Where the string "ASCON" appears in a line of the data, show that line.

*** DATA TO PROCESS Section Begins ***

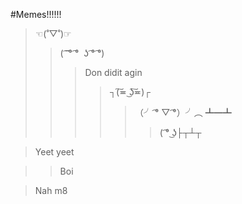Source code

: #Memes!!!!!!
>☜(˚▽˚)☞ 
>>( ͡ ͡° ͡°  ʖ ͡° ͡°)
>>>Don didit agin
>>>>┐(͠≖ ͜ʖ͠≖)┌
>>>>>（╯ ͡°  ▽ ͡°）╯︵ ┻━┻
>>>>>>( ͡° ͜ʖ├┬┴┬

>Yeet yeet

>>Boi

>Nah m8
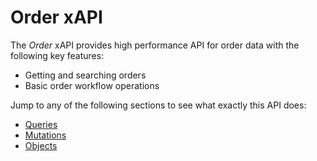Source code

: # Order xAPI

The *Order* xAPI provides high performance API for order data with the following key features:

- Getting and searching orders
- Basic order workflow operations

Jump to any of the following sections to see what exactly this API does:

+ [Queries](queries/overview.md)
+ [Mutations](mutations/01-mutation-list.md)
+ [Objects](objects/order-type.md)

*** DATA TO PROCESS Section Ends ***
*** DATA TO PROCESS Section Begins ***

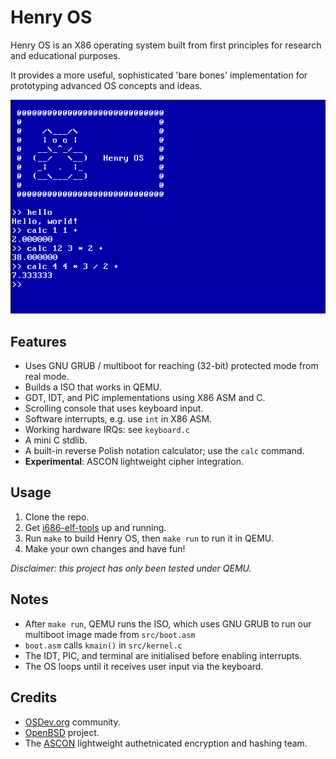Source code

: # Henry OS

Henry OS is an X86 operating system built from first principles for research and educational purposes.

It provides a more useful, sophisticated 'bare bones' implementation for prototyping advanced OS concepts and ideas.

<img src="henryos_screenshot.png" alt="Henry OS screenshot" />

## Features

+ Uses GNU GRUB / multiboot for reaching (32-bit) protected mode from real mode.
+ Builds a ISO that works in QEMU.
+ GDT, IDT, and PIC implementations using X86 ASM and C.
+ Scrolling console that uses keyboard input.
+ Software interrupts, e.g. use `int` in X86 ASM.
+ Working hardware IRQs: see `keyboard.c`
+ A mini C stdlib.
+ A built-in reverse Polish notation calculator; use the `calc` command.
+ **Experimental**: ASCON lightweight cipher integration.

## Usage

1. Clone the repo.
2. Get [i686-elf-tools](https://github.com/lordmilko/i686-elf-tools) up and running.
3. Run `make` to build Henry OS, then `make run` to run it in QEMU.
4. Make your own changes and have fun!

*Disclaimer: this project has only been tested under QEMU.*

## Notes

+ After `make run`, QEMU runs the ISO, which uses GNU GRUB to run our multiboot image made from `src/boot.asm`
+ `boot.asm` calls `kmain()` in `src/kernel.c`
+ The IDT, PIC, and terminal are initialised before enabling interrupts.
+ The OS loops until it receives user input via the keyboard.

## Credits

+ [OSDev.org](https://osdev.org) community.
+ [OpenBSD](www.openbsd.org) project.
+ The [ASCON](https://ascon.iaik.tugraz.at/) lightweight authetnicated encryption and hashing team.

*** DATA TO PROCESS Section Ends ***
*** DATA TO PROCESS Section Begins ***

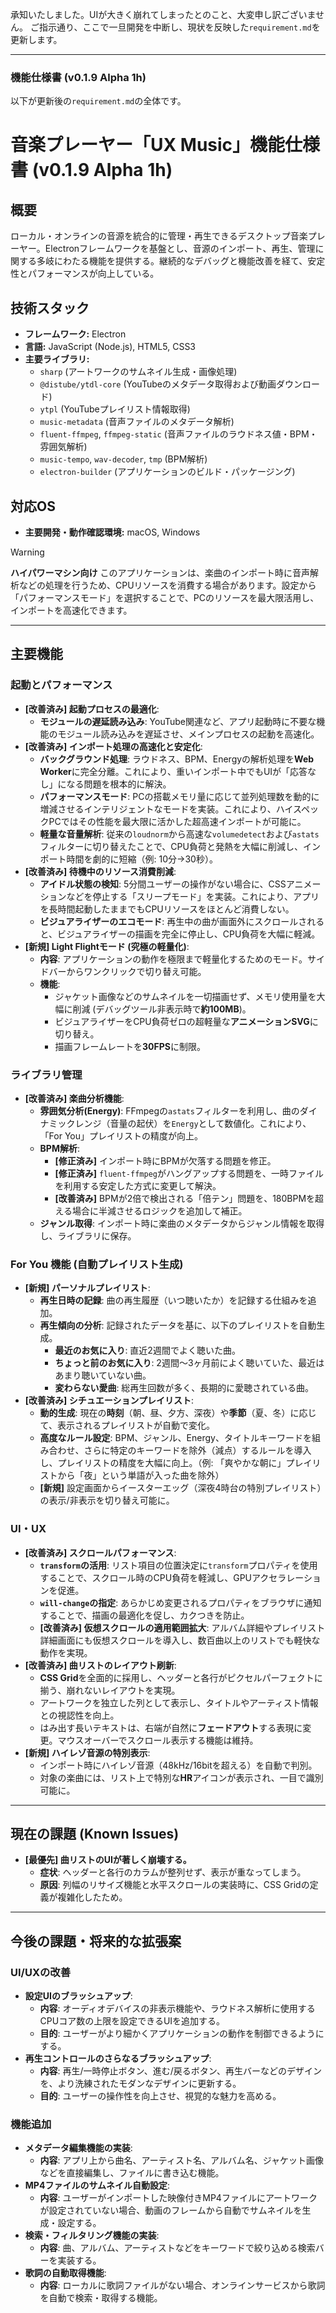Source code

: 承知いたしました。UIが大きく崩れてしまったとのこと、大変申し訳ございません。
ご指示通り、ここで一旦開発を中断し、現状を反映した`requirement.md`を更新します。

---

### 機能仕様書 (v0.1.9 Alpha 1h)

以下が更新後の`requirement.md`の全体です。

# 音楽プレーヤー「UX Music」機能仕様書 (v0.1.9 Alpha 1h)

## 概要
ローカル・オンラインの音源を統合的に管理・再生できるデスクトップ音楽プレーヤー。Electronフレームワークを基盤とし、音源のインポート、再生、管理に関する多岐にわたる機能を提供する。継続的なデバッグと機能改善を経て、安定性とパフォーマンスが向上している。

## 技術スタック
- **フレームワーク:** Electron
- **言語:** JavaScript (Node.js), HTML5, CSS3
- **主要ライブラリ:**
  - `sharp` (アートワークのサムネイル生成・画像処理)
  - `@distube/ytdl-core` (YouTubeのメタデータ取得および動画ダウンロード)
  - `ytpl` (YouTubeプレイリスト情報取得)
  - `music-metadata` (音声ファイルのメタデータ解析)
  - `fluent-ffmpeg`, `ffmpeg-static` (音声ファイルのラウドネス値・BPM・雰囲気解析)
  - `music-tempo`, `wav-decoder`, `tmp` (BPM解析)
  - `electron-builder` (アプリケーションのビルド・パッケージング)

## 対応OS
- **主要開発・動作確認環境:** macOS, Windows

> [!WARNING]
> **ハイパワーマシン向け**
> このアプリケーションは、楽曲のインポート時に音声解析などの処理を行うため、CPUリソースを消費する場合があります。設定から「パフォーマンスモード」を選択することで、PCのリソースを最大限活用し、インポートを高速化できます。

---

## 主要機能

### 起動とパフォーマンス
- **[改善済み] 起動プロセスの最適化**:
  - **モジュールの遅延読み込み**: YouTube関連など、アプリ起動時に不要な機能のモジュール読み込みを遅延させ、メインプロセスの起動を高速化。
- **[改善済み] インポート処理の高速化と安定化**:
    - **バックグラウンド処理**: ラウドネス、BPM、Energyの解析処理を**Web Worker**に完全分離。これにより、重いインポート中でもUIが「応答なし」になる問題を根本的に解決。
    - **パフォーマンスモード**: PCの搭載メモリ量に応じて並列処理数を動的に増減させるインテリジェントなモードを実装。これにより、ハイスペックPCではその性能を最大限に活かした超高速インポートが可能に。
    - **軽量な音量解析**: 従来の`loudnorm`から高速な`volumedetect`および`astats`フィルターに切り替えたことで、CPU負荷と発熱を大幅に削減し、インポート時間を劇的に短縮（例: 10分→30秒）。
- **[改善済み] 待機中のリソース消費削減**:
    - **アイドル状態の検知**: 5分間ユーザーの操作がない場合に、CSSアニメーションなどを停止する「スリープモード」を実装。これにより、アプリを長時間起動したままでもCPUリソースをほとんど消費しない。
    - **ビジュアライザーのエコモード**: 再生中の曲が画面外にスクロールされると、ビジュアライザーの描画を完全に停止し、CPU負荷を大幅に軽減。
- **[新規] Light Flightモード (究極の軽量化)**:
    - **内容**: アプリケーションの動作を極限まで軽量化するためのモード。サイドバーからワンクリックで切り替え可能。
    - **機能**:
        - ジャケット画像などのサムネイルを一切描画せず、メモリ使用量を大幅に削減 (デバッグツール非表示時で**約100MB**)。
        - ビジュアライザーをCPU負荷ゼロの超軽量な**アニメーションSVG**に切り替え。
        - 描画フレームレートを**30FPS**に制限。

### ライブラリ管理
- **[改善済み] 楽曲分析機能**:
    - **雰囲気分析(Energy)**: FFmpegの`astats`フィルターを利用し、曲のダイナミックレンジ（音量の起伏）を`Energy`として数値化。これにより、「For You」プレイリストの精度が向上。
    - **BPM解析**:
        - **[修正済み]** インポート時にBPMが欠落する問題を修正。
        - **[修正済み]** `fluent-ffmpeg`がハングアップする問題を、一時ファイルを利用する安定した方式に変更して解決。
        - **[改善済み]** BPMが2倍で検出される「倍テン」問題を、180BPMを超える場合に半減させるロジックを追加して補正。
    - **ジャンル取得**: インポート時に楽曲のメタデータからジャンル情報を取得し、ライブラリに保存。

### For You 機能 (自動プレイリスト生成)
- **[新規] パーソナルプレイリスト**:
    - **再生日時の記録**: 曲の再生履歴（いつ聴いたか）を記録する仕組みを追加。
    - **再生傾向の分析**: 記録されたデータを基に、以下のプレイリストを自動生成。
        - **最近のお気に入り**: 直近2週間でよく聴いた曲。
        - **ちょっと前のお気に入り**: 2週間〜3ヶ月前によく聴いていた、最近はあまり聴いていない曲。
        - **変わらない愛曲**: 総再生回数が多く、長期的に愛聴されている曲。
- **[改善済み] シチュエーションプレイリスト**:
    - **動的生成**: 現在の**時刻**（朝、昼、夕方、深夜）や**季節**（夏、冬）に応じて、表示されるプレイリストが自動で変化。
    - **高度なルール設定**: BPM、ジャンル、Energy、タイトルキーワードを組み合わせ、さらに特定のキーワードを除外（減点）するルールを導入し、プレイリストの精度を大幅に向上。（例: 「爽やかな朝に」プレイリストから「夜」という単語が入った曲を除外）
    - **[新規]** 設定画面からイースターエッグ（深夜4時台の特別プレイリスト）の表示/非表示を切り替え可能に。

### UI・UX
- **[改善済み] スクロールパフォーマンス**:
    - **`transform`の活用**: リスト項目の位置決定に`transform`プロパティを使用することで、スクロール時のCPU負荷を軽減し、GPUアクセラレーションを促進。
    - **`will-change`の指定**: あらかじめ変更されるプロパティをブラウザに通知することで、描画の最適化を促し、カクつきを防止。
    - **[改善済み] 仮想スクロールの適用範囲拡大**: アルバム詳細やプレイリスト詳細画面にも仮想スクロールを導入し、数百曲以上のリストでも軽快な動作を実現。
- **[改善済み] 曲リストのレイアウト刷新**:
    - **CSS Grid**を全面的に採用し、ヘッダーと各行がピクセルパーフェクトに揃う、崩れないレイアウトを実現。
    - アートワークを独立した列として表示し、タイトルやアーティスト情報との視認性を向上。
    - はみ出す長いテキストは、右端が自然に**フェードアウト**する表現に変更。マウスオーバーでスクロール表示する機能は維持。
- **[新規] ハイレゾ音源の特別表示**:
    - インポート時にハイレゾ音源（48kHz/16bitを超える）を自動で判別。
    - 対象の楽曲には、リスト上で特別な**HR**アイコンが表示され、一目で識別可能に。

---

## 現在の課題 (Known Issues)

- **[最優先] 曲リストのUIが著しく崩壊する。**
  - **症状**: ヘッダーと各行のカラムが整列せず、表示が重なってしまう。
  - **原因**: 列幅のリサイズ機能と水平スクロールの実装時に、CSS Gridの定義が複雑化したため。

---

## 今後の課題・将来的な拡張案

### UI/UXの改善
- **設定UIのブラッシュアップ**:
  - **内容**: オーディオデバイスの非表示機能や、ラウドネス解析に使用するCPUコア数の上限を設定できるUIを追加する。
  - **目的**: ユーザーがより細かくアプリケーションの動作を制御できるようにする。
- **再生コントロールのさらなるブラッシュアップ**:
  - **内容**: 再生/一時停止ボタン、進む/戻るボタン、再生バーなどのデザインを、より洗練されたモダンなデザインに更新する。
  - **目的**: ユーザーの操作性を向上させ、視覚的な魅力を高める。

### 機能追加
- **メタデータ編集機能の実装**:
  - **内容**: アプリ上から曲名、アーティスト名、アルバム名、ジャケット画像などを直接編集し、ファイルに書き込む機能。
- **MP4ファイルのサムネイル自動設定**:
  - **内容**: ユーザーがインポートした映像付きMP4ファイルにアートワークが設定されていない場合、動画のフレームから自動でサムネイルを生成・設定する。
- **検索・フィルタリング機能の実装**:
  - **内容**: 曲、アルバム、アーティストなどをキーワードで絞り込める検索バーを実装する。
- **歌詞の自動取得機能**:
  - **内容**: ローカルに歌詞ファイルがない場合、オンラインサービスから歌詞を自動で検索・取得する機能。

*** DATA TO PROCESS Section Ends ***

RESPONSE →
+ **Experimental**: ASCON lightweight cipher integration.
+ The [ASCON](https://ascon.iaik.tugraz.at/) lightweight authetnicated encryption and hashing team.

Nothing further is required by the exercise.